I am truly amused at how the news media has portrayed the loss of said clearances as an attack on free speech, if they were truly informed of how clearances work then they would be reporting the opposite. Once you sign a clearance agreement you swear to never divulge any information pertaining to the scope of your work, under penalty of law. You are forbidden to speak even in broad generalities of anything you are privy too. At no point before or after the revoking of a clearance are you hindered from speaking on any topic, other than that you swore not too. I am becoming more and more disillusioned with the news reporting and their attempts to spin a story to place a negative view on all things. That in its self insults my intelligence.

Back to John, all his ballyhoo seems more of an effort to promote himself and that means a bigger paycheck. Perhaps he can get this included into the Mueller investigation, or even better go on a national tour with stormy daniels campaigning for Michael Avenatti. See the comparison; all three are selling their bodies.

With what I’ve see of the justice system of late I have no doubt that he will find a judge with the same demented view of law as himself to try and hinder the due process. To all ex-employees of the government I say, give the clearances up, as a sign of patriotism and love of country.

P.S. John grow up and stop the crybaby tantrum, if you can, I mean

Thank you for taking the time to read this

THE COMMENTARY GAZETTE®

CONTRIBUTOR: Eddy Toorall

Revoking Government Clearance

Why is there a controversy over ex-employees maintaining their government clearances? They are just a citizen, upon leaving government service, and nothing more. How many private citizens are allowed the privilege of continuing their former status once they leave any other employer? How many kept the keys to the office, or company car or whatever else that was afforded them due to employment? The right answer is NONE. I have been employed by the federal government on several occasions, with a level of clearance pertaining to the work I was involved with, and this included electronic data (computers) which required an FBI background check, not once when my work was completed and I was severed from employment did I retain any clearance, no longer had access to the data that I had before. So why does the media have such a fit with the idea of rescinding the clearances for John Brennan, or any other?

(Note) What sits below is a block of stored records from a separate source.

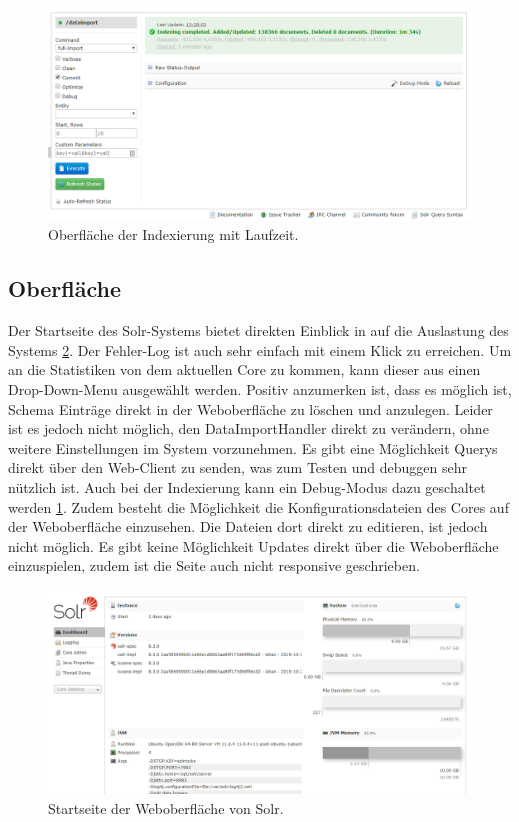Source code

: \begin{figure}
	\centering
	\includegraphics[width=1\linewidth]{images/solr_indexing_time.png}
	\caption{Oberfläche der Indexierung mit Laufzeit.}
	\label{img:solrIndexTime}
\end{figure}

\subsection{Oberfläche}

Der Startseite des Solr-Systems bietet direkten Einblick in auf die Auslastung des Systems \ref{img:solrInterface}. Der Fehler-Log ist auch sehr einfach mit einem Klick zu erreichen. Um an die Statistiken von dem aktuellen Core zu kommen, kann dieser aus einen Drop-Down-Menu ausgewählt werden. Positiv anzumerken ist, dass es möglich ist, Schema Einträge direkt in der Weboberfläche zu löschen und anzulegen. Leider ist es jedoch nicht möglich, den DataImportHandler direkt zu verändern, ohne weitere Einstellungen im System vorzunehmen. Es gibt eine Möglichkeit Querys direkt über den Web-Client zu senden, was zum Testen und debuggen sehr nützlich ist. Auch bei der Indexierung kann ein Debug-Modus dazu geschaltet werden \ref{img:solrIndexTime}. Zudem besteht die Möglichkeit die Konfigurationsdateien des Cores auf der Weboberfläche einzusehen. Die Dateien dort direkt zu editieren, ist jedoch nicht möglich.
Es gibt keine Möglichkeit Updates direkt über die Weboberfläche einzuspielen, zudem ist die Seite auch nicht responsive geschrieben. 

\begin{figure}
	\centering
	\includegraphics[width=1\linewidth]{images/solr_interface.png}
	\caption{Startseite der Weboberfläche von Solr.}
	\label{img:solrInterface}
\end{figure}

Is it that it’s just another dig at the President? Seems so to me; I’d feel better with the idea of ALL former employees having their clearance revoked. What with a Russian [CORRECTION: Chinese] spy working in the office of a U.S. Senator (Sen. Feinstein), a Pakistani spy working in the Democratic National Committee (Imran Awan / Debbie Wasserman Schultz’s), both that were under FBI investigation, it was reported (Awan) left the U.S. for Pakistan with a couple of laptops. Spies have always been embedded in the government (John Antony Walker), would you like to know that one left and took their clearance with them? I wouldn’t.

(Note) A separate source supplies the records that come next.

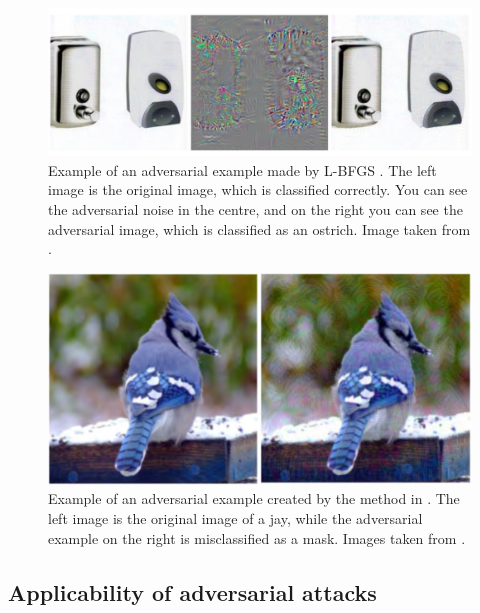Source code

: \begin{figure}[ht]
    \centering
    \includegraphics[width=1\textwidth]{graphics/lbfgs.PNG}
    \caption[Example of an adversarial example created by L-BFGS.]{Example of an adversarial example made by L-BFGS \cite{szegedy2014intriguing}. The left image is the original image, which is classified correctly. You can see the adversarial noise in the centre, and on the right you can see the adversarial image, which is classified as an ostrich. Image taken from \cite{szegedy2014intriguing}.}
    \label{fig:lbfgs}
\end{figure}

\begin{figure}[ht]
    \centering
    \includegraphics[width=1\textwidth]{graphics/jay_adv_example.PNG}
    \caption[Example of an adversarial example created by \cite{Moosavi-Dezfooli_2017_CVPR}.]{Example of an adversarial example created by the method in \cite{Moosavi-Dezfooli_2017_CVPR}. The left image is the original image of a jay, while the adversarial example on the right is misclassified as a mask. Images taken from \cite{akhtar}.}
    \label{fig:jay_adv_example}
\end{figure}

\subsection{Applicability of adversarial attacks}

I applaud those who in their faithful service to the country retired or moved on with honor, but I do not see it fit to maintain their ability to access the secrets that they once safe guarded, upon departure. With the current atmosphere of resistance to the present government from former employees, I see a real danger of there being an opportunity of using said clearance in an obstructive or damaging manner.
At no point should those that have been appointed to a high level government position, and left, be afforded a special access to any sensitive governmental portal without direct supervision. This meaning that if any predecessor should be required to provide information to a present holder of the office or position to which they were involved, should report in person and be in presence of the present office holder. At no point do I accept the fact that an open access be granted. This could be done and still preserve a level of respect. I amazed that those who formerly held such esteemed offices and with understanding the need for security did not call in to question the continuance of such practice. Unless, they have the need to feel indispensable, then they truly are clueless.